[Sca-cooks] File

mtraber251 at earthlink.net mtraber251 at earthlink.net
Sun Mar 30 16:00:27 PST 2003


lol, and i suppose the paltry couple of tbsp of flour coating the beef in stew, or the tbsp of cornstarch per gallon or so of beef stew doesnt thicken? The texture of a good stew or gumbo is about the same, and it doesnt take much to attain it. Lol, I can actually get it in beef stew of nothing but beef and onions by cooking the liquid down uncovered throughout the day...and icurrently have a batch of duck heart, beef chunks and onions that is the consistance of a steak-and-kidney pie filling by doing nothing but simmering it and its cooking liqid down.

Yes, file has a mild 'green' taste that most people cant taste over the 'holy trinity' of cooking...and yes, that paltry tbsp of file DOES thicken that pot of gumbo.

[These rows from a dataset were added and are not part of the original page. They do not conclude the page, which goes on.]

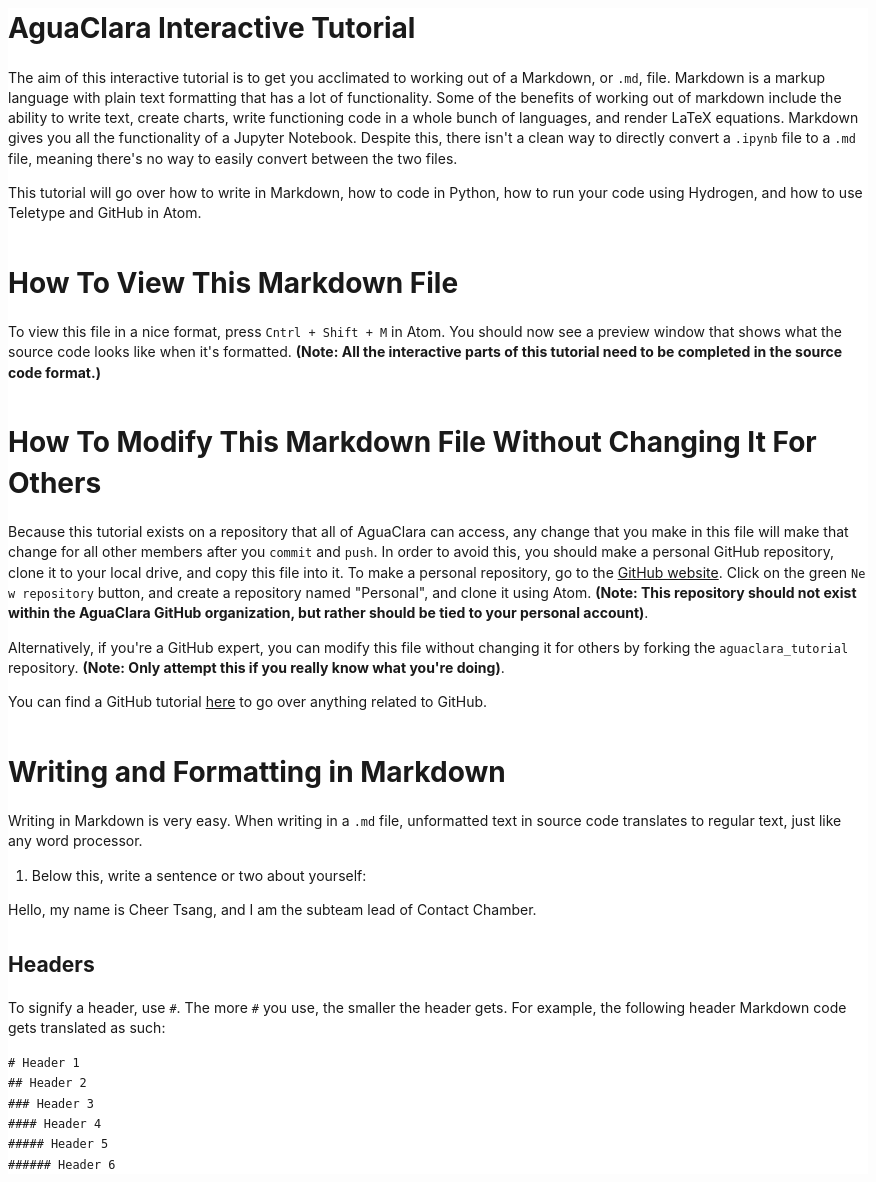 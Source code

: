 # AguaClara Interactive Tutorial
The aim of this interactive tutorial is to get you acclimated to working out of a Markdown, or `.md`, file. Markdown is a markup language with plain text formatting that has a lot of functionality. Some of the benefits of working out of markdown include the ability to write text, create charts, write functioning code in a whole bunch of languages, and render LaTeX equations. Markdown gives you all the functionality of a Jupyter Notebook. Despite this, there isn't a clean way to directly convert a `.ipynb` file to a `.md` file, meaning there's no way to easily convert between the two files.

This tutorial will go over how to write in Markdown, how to code in Python, how to run your code using Hydrogen, and how to use Teletype and GitHub in Atom.

# How To View This Markdown File
To view this file in a nice format, press `Cntrl + Shift + M` in Atom. You should now see a preview window that shows what the source code looks like when it's formatted. **(Note: All the interactive parts of this tutorial need to be completed in the source code format.)**

# How To Modify This Markdown File Without Changing It For Others
Because this tutorial exists on a repository that all of AguaClara can access, any change that you make in this file will make that change for all other members after you `commit` and `push`. In order to avoid this, you should make a personal GitHub repository, clone it to your local drive, and copy this file into it. To make a personal repository, go to the [GitHub website](https://github.com). Click on the green `New repository` button, and create a repository named "Personal", and clone it using Atom. **(Note: This repository should not exist within the AguaClara GitHub organization, but rather should be tied to your personal account)**.

Alternatively, if you're a GitHub expert, you can modify this file without changing it for others by forking the `aguaclara_tutorial` repository. **(Note: Only attempt this if you really know what you're doing)**.

You can find a GitHub tutorial [here](https://github.com/AguaClara/aguaclara_tutorial/wiki/Tutorial:-GitHub-Basics) to go over anything related to GitHub.

# Writing and Formatting in Markdown
 Writing in Markdown is very easy. When writing in a `.md` file, unformatted text in source code translates to regular text, just like any word processor.

1. Below this, write a sentence or two about yourself:

Hello, my name is Cheer Tsang, and I am the subteam lead of Contact Chamber.




## Headers
To signify a header, use `#`. The more `#` you use, the smaller the header gets. For example, the following header Markdown code gets translated as such:

```
# Header 1
## Header 2
### Header 3
#### Header 4
##### Header 5
###### Header 6
```
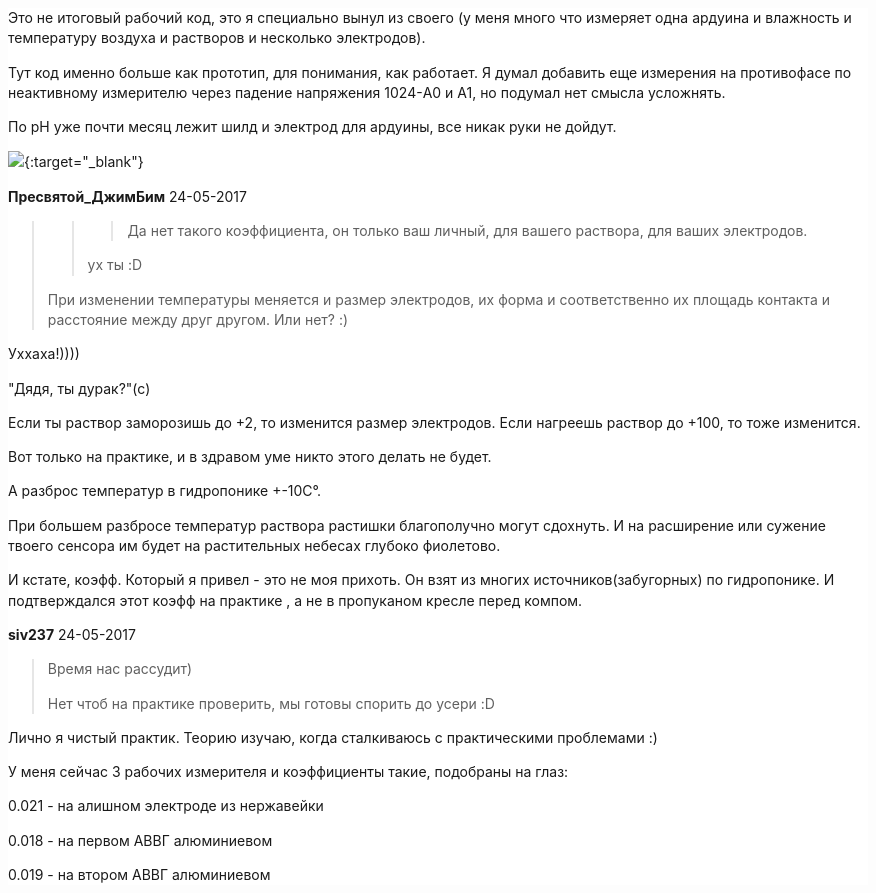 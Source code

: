 Это не итоговый рабочий код, это я специально вынул из своего (у меня много что измеряет одна ардуина и влажность и температуру воздуха и растворов и несколько электродов).

Тут код именно больше как прототип, для понимания, как работает. Я думал добавить еще измерения на противофасе по неактивному измерителю через падение напряжения 1024-A0 и A1, но подумал нет смысла усложнять.

По pH уже почти месяц лежит шилд и электрод для ардуины, все никак руки не дойдут.

[![](/imagehost2/thumbs/photo20170524180805.jpg)](https://t.me/ponics_ru_files/18536){:target="_blank"}


**Пресвятой_ДжимБим** 24-05-2017

> > > Да нет такого коэффициента, он только ваш личный, для вашего раствора, для ваших электродов.
> > 
> > 
> > 
> > ух ты :D
> 
> 
> 
> При изменении температуры меняется и размер электродов, их форма и соответственно их площадь контакта и расстояние между друг другом. Или нет? :)

Уххаха!))))

"Дядя, ты дурак?"(с)

Если ты раствор заморозишь до +2, то изменится размер электродов. Если нагреешь раствор до +100, то тоже изменится.

Вот только на практике, и в здравом уме никто этого делать не будет.

А разброс температур в гидропонике +-10С°.

При большем разбросе температур раствора растишки благополучно могут сдохнуть. И на расширение или сужение твоего сенсора им будет на растительных небесах глубоко фиолетово.

И кстате, коэфф. Который я привел - это не моя прихоть. Он взят из многих источников(забугорных) по гидропонике. И подтверждался этот коэфф на практике , а не в пропуканом кресле перед компом.


**siv237** 24-05-2017

> Время нас рассудит)
> 
> Нет чтоб на практике проверить, мы готовы спорить до усери :D

Лично я чистый практик. Теорию изучаю, когда сталкиваюсь с практическими проблемами :)

У меня сейчас 3 рабочих измерителя и коэффициенты такие, подобраны на глаз:

0.021 - на алишном электроде из нержавейки 

0.018 - на первом АВВГ алюминиевом

0.019 - на втором АВВГ алюминиевом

And i knew plenty of people who didnt put okra in their gumbo, and they had been there since the town was purchased from Napolean..

margali

the quote starts here:
Message: 5
Date: Sun, 30 Mar 2003 11:55:29 -0500
From: "Nicholas S. Malone" <Nix at iolinc.net>
Organization: Management Resources Int
To: sca-cooks at ansteorra.org
Subject: Re: [Sca-cooks] Re: File Seasoning
Reply-To: sca-cooks at ansteorra.org

Sassafras is still sold commercially, raw, powdered and processed as
extract.  Root beer extracts are mostly the same extract but with
caramel added. And if file did not add any flavor it would not be there,
you never use enough to thicken a hugh pot of gumbo. And okra is not
optional or alternative to real gumbo. The roots do indeed have a bark
or skin that has much more of the flavorings than the core. I have dug
and used sassafras for seasoning and tea for most of my life and my
family grows and uses it regularly and have for at least 4 generations
that I witnessed, they say longer. We always peel the roots. While the
root core is aromatic it is much less so than the peel. If you need to
fake the consistency in your gumbo your doing it wrong.